** Task to complete **
Look through the entries below and return all lines including the word "dragIndex".
[Study material Boundary: Start]
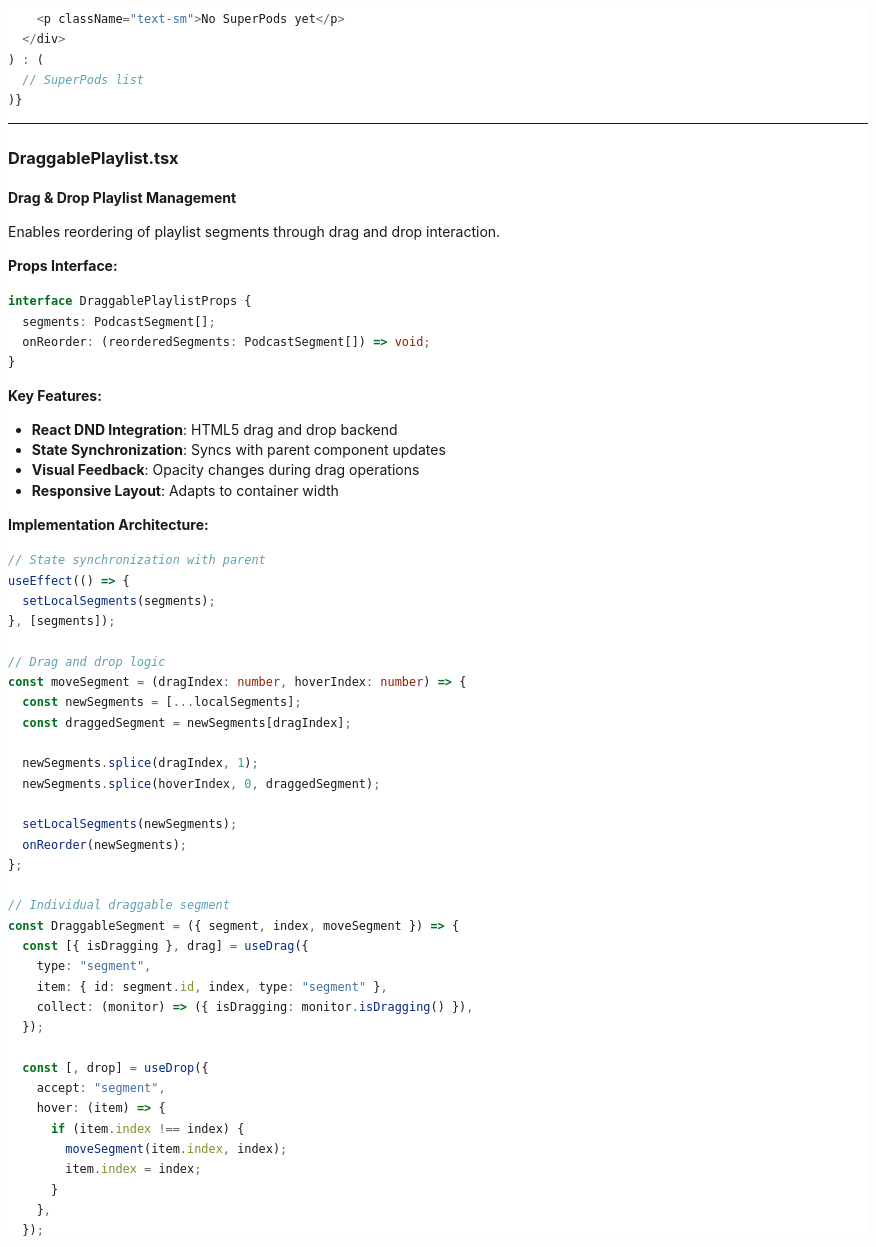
 ```typescript
    <p className="text-sm">No SuperPods yet</p>
  </div>
) : (
  // SuperPods list
)}
```

---

### DraggablePlaylist.tsx
**Drag & Drop Playlist Management**

Enables reordering of playlist segments through drag and drop interaction.

**Props Interface:**
```typescript
interface DraggablePlaylistProps {
  segments: PodcastSegment[];
  onReorder: (reorderedSegments: PodcastSegment[]) => void;
}
```

**Key Features:**
- **React DND Integration**: HTML5 drag and drop backend
- **State Synchronization**: Syncs with parent component updates
- **Visual Feedback**: Opacity changes during drag operations
- **Responsive Layout**: Adapts to container width

**Implementation Architecture:**
```typescript
// State synchronization with parent
useEffect(() => {
  setLocalSegments(segments);
}, [segments]);

// Drag and drop logic
const moveSegment = (dragIndex: number, hoverIndex: number) => {
  const newSegments = [...localSegments];
  const draggedSegment = newSegments[dragIndex];
  
  newSegments.splice(dragIndex, 1);
  newSegments.splice(hoverIndex, 0, draggedSegment);
  
  setLocalSegments(newSegments);
  onReorder(newSegments);
};

// Individual draggable segment
const DraggableSegment = ({ segment, index, moveSegment }) => {
  const [{ isDragging }, drag] = useDrag({
    type: "segment",
    item: { id: segment.id, index, type: "segment" },
    collect: (monitor) => ({ isDragging: monitor.isDragging() }),
  });

  const [, drop] = useDrop({
    accept: "segment",
    hover: (item) => {
      if (item.index !== index) {
        moveSegment(item.index, index);
        item.index = index;
      }
    },
  });

```
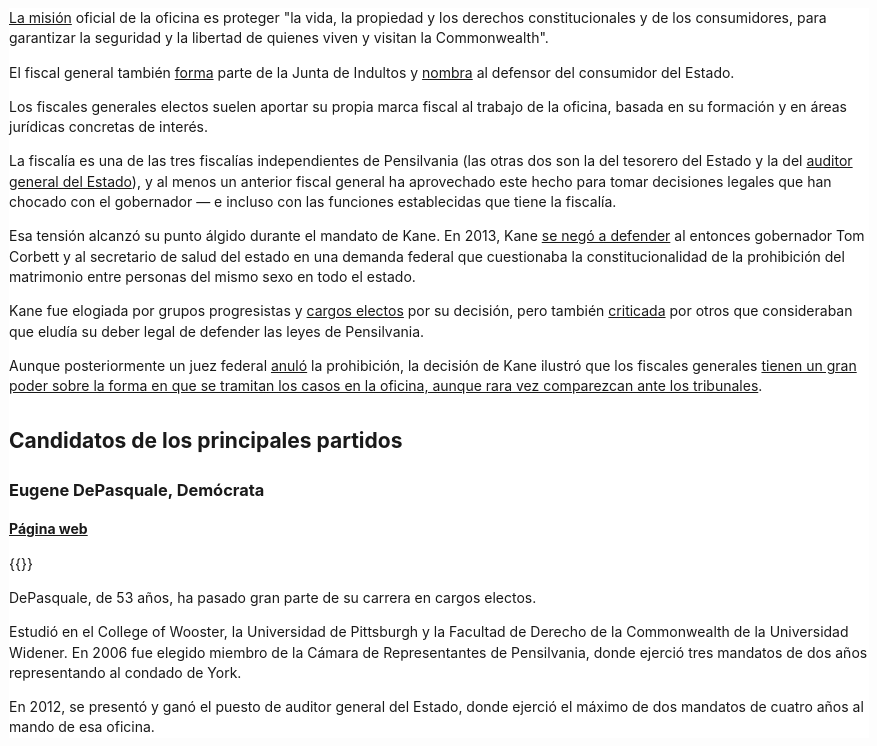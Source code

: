 <a href="https://www.attorneygeneral.gov/the-office/#:~:text=protect%20life%2C%20property%2C%20and%20constitutional%20and%20consumer%20rights%2C%20so%20as%20to%20ensure%20safety%20and%20freedom%20for%20those%20living%20in%20and%20visiting%20the%20Commonwealth">La misión</a> oficial de la oficina es proteger &#34;la vida, la propiedad y los derechos constitucionales y de los consumidores, para garantizar la seguridad y la libertad de quienes viven y visitan la Commonwealth&#34;.

El fiscal general también <a href="https://penncapital-star.com/criminal-justice/fetterman-shapiro-say-they-both-believe-in-second-chances-pardons-board-votes-tell-two-different-stories/">forma</a> parte de la Junta de Indultos y <a href="https://www.oca.pa.gov/">nombra</a> al defensor del consumidor del Estado.

Los fiscales generales electos suelen aportar su propia marca fiscal al trabajo de la oficina, basada en su formación y en áreas jurídicas concretas de interés.

La fiscalía es una de las tres fiscalías independientes de Pensilvania (las otras dos son la del tesorero del Estado y la del <a href="https://www.spotlightpa.org/news/2024/09/pensilvania-elecciones-2024-auditor-general-candidatos-tim-defoor-malcolm-kenyatta/">auditor general del Estado</a>), y al menos un anterior fiscal general ha aprovechado este hecho para tomar decisiones legales que han chocado con el gobernador — e incluso con las funciones establecidas que tiene la fiscalía.

Esa tensión alcanzó su punto álgido durante el mandato de Kane. En 2013, Kane <a href="https://www.aclu.org/press-releases/pa-attorney-general-announces-she-will-not-defend-states-unconstitutional-ban">se negó a defender</a> al entonces gobernador Tom Corbett y al secretario de salud del estado en una demanda federal que cuestionaba la constitucionalidad de la prohibición del matrimonio entre personas del mismo sexo en todo el estado.

Kane fue elogiada por grupos progresistas y <a href="https://www.pennlive.com/midstate/2013/07/dems_rally_to_kanes_refusal_to.html">cargos electos</a> por su decisión, pero también <a href="https://pagop.org/2013/07/16/patriot-news-gop-uses-kathleen-kane-interview-to-attack-her-refusal-to-defend-pa-marriage-law/">criticada</a> por otros que consideraban que eludía su deber legal de defender las leyes de Pensilvania.

Aunque posteriormente un juez federal <a href="https://www.aclu.org/press-releases/federal-judge-strikes-down-pas-ban-marriage-same-sex-couples">anuló</a> la prohibición, la decisión de Kane ilustró que los fiscales generales <a href="https://www.publicsource.org/what-does-a-state-attorney-general-actually-do/">tienen un gran poder sobre la forma en que se tramitan los casos en la oficina, aunque rara vez comparezcan ante los tribunales</a>.

<h2 id="spl-heading-2">Candidatos de los principales partidos</h2>

<h3 id="spl-heading-3">Eugene DePasquale, Demócrata</h3>

<a href="https://web.archive.org/20240111225243/https://www.depasqualeforag.com/"><strong>Página web</strong></a>

{{<picture src="cas/yd1x-bjwb-r50b-9xak.jpeg" description="El candidato demócrata a fiscal general, Eugene DePasquale, en el edificio del Capitolio en Harrisburg, Pensilvania." caption="El candidato demócrata a fiscal general, Eugene DePasquale, en el edificio del Capitolio en Harrisburg, Pensilvania." credit="Commonwealth Media Services">}}

DePasquale, de 53 años, ha pasado gran parte de su carrera en cargos electos.

Estudió en el College of Wooster, la Universidad de Pittsburgh y la Facultad de Derecho de la Commonwealth de la Universidad Widener. En 2006 fue elegido miembro de la Cámara de Representantes de Pensilvania, donde ejerció tres mandatos de dos años representando al condado de York.

En 2012, se presentó y ganó el puesto de auditor general del Estado, donde ejerció el máximo de dos mandatos de cuatro años al mando de esa oficina.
[Study material Boundary: End]
** Response **
const moveSegment = (dragIndex: number, hoverIndex: number) => {
  const draggedSegment = newSegments[dragIndex];
  newSegments.splice(dragIndex, 1);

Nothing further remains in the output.